## ASSIGNMENT
Reproduce all records word for word.

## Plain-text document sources

☆ ☆ ☆ ☆ ☆

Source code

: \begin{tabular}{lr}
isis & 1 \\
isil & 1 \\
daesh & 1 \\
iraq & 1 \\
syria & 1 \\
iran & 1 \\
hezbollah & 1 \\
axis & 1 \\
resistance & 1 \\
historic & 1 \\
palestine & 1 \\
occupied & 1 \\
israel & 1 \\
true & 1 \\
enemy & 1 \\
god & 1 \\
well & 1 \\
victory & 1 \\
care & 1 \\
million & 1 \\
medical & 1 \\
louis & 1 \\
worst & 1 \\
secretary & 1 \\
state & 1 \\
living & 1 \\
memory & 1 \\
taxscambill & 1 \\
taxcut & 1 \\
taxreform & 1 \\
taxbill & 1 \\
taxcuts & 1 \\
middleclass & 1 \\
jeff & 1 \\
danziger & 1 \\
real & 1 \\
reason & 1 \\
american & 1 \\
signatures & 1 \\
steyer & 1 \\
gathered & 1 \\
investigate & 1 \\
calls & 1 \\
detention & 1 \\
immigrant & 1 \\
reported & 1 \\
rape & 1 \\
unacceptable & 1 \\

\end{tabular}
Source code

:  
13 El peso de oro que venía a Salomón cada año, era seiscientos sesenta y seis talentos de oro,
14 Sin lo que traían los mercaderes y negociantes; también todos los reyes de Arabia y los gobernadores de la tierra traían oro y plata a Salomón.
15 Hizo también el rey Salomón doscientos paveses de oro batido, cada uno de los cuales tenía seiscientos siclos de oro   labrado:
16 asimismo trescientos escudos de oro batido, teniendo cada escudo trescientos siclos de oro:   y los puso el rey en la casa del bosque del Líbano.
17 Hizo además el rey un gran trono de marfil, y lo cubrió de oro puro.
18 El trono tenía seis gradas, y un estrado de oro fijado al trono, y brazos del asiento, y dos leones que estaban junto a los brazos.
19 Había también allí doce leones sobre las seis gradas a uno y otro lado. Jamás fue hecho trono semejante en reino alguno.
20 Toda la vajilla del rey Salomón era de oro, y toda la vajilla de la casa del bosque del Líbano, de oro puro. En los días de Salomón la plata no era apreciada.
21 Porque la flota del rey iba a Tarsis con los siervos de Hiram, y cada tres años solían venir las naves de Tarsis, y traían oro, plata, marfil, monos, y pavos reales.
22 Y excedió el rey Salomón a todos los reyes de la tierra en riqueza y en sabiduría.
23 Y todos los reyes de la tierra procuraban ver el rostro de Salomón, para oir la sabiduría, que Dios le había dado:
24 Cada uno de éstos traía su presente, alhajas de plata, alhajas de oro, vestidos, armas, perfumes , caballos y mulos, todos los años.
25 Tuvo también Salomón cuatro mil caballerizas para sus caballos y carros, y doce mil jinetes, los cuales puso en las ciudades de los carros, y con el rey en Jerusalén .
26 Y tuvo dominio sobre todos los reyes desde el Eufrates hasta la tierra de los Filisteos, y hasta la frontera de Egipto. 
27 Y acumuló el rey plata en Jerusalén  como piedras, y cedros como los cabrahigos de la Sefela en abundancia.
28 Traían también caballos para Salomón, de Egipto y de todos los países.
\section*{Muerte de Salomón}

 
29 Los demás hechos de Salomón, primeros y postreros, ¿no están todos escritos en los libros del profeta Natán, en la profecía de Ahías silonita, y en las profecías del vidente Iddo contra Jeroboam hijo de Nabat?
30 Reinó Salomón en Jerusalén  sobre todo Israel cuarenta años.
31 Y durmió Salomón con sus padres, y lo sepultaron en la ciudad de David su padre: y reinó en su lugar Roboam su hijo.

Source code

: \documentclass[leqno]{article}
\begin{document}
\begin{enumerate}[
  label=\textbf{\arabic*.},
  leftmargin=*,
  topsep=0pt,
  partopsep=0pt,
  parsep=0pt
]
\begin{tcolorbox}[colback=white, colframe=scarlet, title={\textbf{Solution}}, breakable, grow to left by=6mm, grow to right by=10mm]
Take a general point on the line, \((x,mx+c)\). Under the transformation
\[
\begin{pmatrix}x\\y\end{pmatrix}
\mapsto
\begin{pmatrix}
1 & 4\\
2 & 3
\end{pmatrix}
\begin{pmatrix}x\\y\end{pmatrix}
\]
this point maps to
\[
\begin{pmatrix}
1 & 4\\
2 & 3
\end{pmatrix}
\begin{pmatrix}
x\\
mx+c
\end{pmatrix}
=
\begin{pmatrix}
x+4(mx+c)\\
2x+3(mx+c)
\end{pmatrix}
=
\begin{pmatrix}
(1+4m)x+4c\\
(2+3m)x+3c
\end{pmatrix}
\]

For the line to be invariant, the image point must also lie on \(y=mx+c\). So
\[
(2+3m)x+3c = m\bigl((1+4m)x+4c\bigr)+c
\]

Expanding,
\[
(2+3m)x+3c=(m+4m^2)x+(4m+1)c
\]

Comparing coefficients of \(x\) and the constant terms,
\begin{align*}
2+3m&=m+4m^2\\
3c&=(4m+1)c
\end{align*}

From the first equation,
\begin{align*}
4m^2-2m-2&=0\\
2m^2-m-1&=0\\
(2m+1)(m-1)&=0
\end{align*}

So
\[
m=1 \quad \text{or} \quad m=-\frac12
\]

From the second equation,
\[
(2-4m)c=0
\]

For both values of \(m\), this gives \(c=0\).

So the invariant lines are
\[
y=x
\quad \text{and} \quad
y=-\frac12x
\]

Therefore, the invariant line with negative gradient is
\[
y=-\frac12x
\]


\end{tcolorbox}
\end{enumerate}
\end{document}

☆ ☆ ☆ ☆ ☆

## SOLUTION FOR THIS PROBLEM
Source code

: \begin{tabular}{lr}
isis & 1 \\
isil & 1 \\
daesh & 1 \\
iraq & 1 \\
syria & 1 \\
iran & 1 \\
hezbollah & 1 \\
axis & 1 \\
resistance & 1 \\
historic & 1 \\
palestine & 1 \\
occupied & 1 \\
israel & 1 \\
true & 1 \\
enemy & 1 \\
god & 1 \\
well & 1 \\
victory & 1 \\
care & 1 \\
million & 1 \\
medical & 1 \\
louis & 1 \\
worst & 1 \\
secretary & 1 \\
state & 1 \\
living & 1 \\
memory & 1 \\
taxscambill & 1 \\
taxcut & 1 \\
taxreform & 1 \\
taxbill & 1 \\
taxcuts & 1 \\
middleclass & 1 \\
jeff & 1 \\
danziger & 1 \\
real & 1 \\
reason & 1 \\
american & 1 \\
signatures & 1 \\
steyer & 1 \\
gathered & 1 \\
investigate & 1 \\
calls & 1 \\
detention & 1 \\
immigrant & 1 \\
reported & 1 \\
rape & 1 \\
unacceptable & 1 \\

\end{tabular}
Source code

:  
13 El peso de oro que venía a Salomón cada año, era seiscientos sesenta y seis talentos de oro,
14 Sin lo que traían los mercaderes y negociantes; también todos los reyes de Arabia y los gobernadores de la tierra traían oro y plata a Salomón.
15 Hizo también el rey Salomón doscientos paveses de oro batido, cada uno de los cuales tenía seiscientos siclos de oro   labrado:
16 asimismo trescientos escudos de oro batido, teniendo cada escudo trescientos siclos de oro:   y los puso el rey en la casa del bosque del Líbano.
17 Hizo además el rey un gran trono de marfil, y lo cubrió de oro puro.
18 El trono tenía seis gradas, y un estrado de oro fijado al trono, y brazos del asiento, y dos leones que estaban junto a los brazos.
19 Había también allí doce leones sobre las seis gradas a uno y otro lado. Jamás fue hecho trono semejante en reino alguno.
20 Toda la vajilla del rey Salomón era de oro, y toda la vajilla de la casa del bosque del Líbano, de oro puro. En los días de Salomón la plata no era apreciada.
21 Porque la flota del rey iba a Tarsis con los siervos de Hiram, y cada tres años solían venir las naves de Tarsis, y traían oro, plata, marfil, monos, y pavos reales.
22 Y excedió el rey Salomón a todos los reyes de la tierra en riqueza y en sabiduría.
23 Y todos los reyes de la tierra procuraban ver el rostro de Salomón, para oir la sabiduría, que Dios le había dado:
24 Cada uno de éstos traía su presente, alhajas de plata, alhajas de oro, vestidos, armas, perfumes , caballos y mulos, todos los años.
25 Tuvo también Salomón cuatro mil caballerizas para sus caballos y carros, y doce mil jinetes, los cuales puso en las ciudades de los carros, y con el rey en Jerusalén .
26 Y tuvo dominio sobre todos los reyes desde el Eufrates hasta la tierra de los Filisteos, y hasta la frontera de Egipto. 
27 Y acumuló el rey plata en Jerusalén  como piedras, y cedros como los cabrahigos de la Sefela en abundancia.
28 Traían también caballos para Salomón, de Egipto y de todos los países.
\section*{Muerte de Salomón}

 
29 Los demás hechos de Salomón, primeros y postreros, ¿no están todos escritos en los libros del profeta Natán, en la profecía de Ahías silonita, y en las profecías del vidente Iddo contra Jeroboam hijo de Nabat?
30 Reinó Salomón en Jerusalén  sobre todo Israel cuarenta años.
31 Y durmió Salomón con sus padres, y lo sepultaron en la ciudad de David su padre: y reinó en su lugar Roboam su hijo.

Source code

: \documentclass[leqno]{article}
\begin{document}
\begin{enumerate}[
  label=\textbf{\arabic*.},
  leftmargin=*,
  topsep=0pt,
  partopsep=0pt,
  parsep=0pt
]
\begin{tcolorbox}[colback=white, colframe=scarlet, title={\textbf{Solution}}, breakable, grow to left by=6mm, grow to right by=10mm]
Take a general point on the line, \((x,mx+c)\). Under the transformation
\[
\begin{pmatrix}x\\y\end{pmatrix}
\mapsto
\begin{pmatrix}
1 & 4\\
2 & 3
\end{pmatrix}
\begin{pmatrix}x\\y\end{pmatrix}
\]
this point maps to
\[
\begin{pmatrix}
1 & 4\\
2 & 3
\end{pmatrix}
\begin{pmatrix}
x\\
mx+c
\end{pmatrix}
=
\begin{pmatrix}
x+4(mx+c)\\
2x+3(mx+c)
\end{pmatrix}
=
\begin{pmatrix}
(1+4m)x+4c\\
(2+3m)x+3c
\end{pmatrix}
\]

For the line to be invariant, the image point must also lie on \(y=mx+c\). So
\[
(2+3m)x+3c = m\bigl((1+4m)x+4c\bigr)+c
\]

Expanding,
\[
(2+3m)x+3c=(m+4m^2)x+(4m+1)c
\]

Comparing coefficients of \(x\) and the constant terms,
\begin{align*}
2+3m&=m+4m^2\\
3c&=(4m+1)c
\end{align*}

From the first equation,
\begin{align*}
4m^2-2m-2&=0\\
2m^2-m-1&=0\\
(2m+1)(m-1)&=0
\end{align*}

So
\[
m=1 \quad \text{or} \quad m=-\frac12
\]

From the second equation,
\[
(2-4m)c=0
\]

For both values of \(m\), this gives \(c=0\).

So the invariant lines are
\[
y=x
\quad \text{and} \quad
y=-\frac12x
\]

Therefore, the invariant line with negative gradient is
\[
y=-\frac12x
\]


\end{tcolorbox}
\end{enumerate}
\end{document}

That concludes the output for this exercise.